[The input — start]

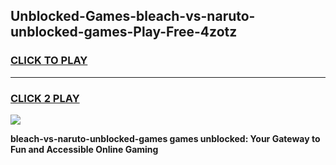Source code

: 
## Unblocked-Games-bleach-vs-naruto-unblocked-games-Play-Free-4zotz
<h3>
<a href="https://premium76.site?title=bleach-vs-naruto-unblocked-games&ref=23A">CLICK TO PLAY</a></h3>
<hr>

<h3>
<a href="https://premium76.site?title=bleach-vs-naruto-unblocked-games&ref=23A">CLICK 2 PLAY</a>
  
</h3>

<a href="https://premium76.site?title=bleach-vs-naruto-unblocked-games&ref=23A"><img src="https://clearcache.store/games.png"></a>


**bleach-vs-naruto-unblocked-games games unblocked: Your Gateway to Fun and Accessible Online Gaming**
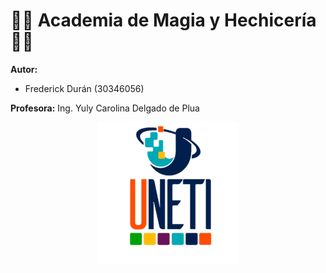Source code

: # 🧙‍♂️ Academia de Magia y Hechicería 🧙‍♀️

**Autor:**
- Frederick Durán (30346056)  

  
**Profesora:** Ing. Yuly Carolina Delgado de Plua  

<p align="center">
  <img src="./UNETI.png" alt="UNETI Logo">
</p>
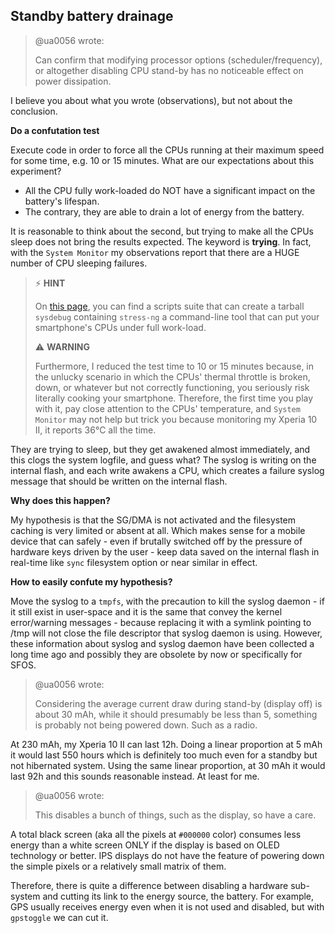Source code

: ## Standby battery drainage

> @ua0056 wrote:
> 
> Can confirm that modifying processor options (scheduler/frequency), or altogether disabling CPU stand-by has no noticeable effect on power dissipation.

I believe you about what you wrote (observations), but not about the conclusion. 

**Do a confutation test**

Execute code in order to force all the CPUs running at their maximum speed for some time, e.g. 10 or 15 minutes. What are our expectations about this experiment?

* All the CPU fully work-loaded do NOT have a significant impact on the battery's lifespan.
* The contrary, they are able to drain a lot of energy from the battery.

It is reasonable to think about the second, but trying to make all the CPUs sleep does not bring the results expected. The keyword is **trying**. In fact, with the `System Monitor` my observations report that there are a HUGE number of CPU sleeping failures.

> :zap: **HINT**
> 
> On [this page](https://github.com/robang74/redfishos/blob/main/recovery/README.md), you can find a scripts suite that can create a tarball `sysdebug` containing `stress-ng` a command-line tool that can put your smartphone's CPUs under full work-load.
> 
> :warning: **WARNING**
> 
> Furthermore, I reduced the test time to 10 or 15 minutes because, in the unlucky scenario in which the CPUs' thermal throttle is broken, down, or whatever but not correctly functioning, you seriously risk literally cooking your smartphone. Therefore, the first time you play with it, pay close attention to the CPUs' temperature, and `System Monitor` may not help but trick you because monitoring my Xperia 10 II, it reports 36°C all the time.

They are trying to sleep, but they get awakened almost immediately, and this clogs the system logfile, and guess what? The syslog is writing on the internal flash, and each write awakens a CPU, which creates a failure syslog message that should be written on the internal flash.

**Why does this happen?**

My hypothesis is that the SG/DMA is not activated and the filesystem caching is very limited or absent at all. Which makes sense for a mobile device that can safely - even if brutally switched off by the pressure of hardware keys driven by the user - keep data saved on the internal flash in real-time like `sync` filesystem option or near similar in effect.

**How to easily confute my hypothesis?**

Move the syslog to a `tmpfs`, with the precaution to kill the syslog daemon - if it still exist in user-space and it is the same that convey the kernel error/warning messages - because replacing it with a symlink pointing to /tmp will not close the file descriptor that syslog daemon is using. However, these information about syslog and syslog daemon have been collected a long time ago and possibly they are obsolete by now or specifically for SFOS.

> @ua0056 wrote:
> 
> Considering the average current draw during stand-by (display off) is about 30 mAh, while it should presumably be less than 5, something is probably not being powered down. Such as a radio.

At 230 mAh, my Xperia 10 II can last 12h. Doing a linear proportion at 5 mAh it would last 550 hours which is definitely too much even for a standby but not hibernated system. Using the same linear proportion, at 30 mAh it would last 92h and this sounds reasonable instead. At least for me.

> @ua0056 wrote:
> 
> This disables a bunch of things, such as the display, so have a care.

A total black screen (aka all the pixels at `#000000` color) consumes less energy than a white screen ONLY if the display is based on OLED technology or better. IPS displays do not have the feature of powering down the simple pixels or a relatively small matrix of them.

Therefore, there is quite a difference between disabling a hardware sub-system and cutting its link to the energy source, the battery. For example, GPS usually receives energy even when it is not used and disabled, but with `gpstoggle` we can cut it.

[The input — finish]

Problem description> Once you reach the line that contains "have a care.", print it and every line after it exactly as written, stopping at the last line of the records and adding nothing.

Your solution>
> This disables a bunch of things, such as the display, so have a care.

A total black screen (aka all the pixels at `#000000` color) consumes less energy than a white screen ONLY if the display is based on OLED technology or better. IPS displays do not have the feature of powering down the simple pixels or a relatively small matrix of them.

Therefore, there is quite a difference between disabling a hardware sub-system and cutting its link to the energy source, the battery. For example, GPS usually receives energy even when it is not used and disabled, but with `gpstoggle` we can cut it.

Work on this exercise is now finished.